Es war einfach zum Weinen und tatsächlich drang leises Schluchzen an unser Ohr. Mein unschuldiges Töchterchen hatte sich hinter der Schank verkrochen und wimmerte. Wir ließen Gullasch Goulash sein und stürzten los, unsere Brut zu trösten. Die Ursache ihres Kummers klärte sich rasch. Sie nahmen in der Schule gerade das Mendelsche Gesetz durch. Dieser erstmalige Zusammenstoß mit den Gesetzen der Vererbung hatte unser unschuldiges Töchterchen in tiefe Depressionen gestürzt, die durch die aktuelle Gulyas-Diskussion ihrer Eltern nicht gerade gelindert wurden. Mühsam entwanden wir ihr einen Zettel, auf dem sie gut 300 Mal “Es heißt Gulasch oder Gulyas” geschrieben hatte. Mit lautem Jucheißa stürzte ich ins Freie, um endlich das Tagesmenü anzupreisen. Das Hochgefühl einer erstmal ortographisch korrekten Anschlagtafel ließ mich den wütenden Ruf meines liebend Weibes überhören: “Das ist alles nur, weil sie immer deine blöden Artikel für diese GASTRO-Zeitschrift verbessern muß.”

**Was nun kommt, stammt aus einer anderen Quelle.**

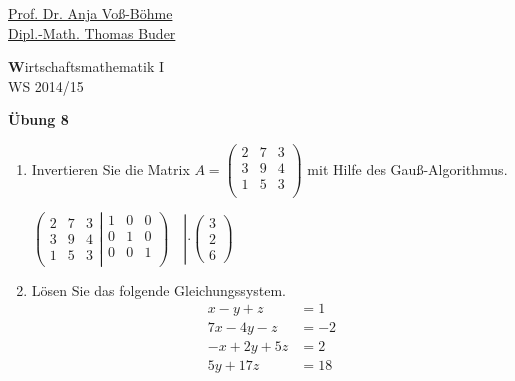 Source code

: \documentclass[12pt,a4paper]{scrreprt}
\newcommand{\Lsg}{\textbf{Lsg.:}}
\begin{document}
 
\begin{flushleft}
\href{mailto:anja.voss-boehme@htw-dresden.de}{Prof. Dr. Anja Voß-Böhme} \\
\href{mailto:buder@htw-dresden.de}{Dipl.-Math. Thomas Buder}
\end{flushleft}

\begin{center}{\large\textbf Wirtschaftsmathematik I} \\ WS 2014/15 \end{center}

\begin{center}{\large\bf Übung 8 } 
\end{center}


\bigskip
\begin{enumerate}
	\item Invertieren Sie die Matrix
$A=\begin{pmatrix}
 2 & 7 & 3\\
 3 & 9 & 4 \\
 1 & 5 & 3\\
\end{pmatrix}$ mit Hilfe des Gauß-Algorithmus.

$
\left(
\begin{matrix}
 2 & 7 & 3 \\
 3 & 9 & 4  \\
 1 & 5 & 3  
\end{matrix}
\left|
\begin{matrix}
1 & 0 & 0 \\
0 & 1 & 0 \\
0 & 0 & 1 \\
\end{matrix}
\right)
\right.
\hspace{1em} \left|\cdot\begin{pmatrix} 3 \\ 2 \\ 6 \end{pmatrix}\right.
$

	\item Lösen Sie das folgende Gleichungssystem.\begin{align*}
x - y +  z &= 1 \\
7x - 4y - z &= -2\\
-x + 2y + 5z &= 2\\
5y + 17z &= 18
\end{align*}


\end{enumerate}
\end{document}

Na schön, dann soll sie das eben ab sofort bleiben lassen. Wir sint Gulturtreger, pfleghen nicht nur unsere lendlichen Düalekte, wie man derzeit in Brüssel mit Schaudan feststellt, sondern auch unsare indvidunellen Schreibwaisen. In einem guten Rastorau lebt man eben auch vom Überraschungsaffekt. Es lebe die Fielfalt der Schbrache und die Beständichgeit des Brotugts: ein Goulash ist bei mir immer schön wassrig und flachsig. Gratiniert!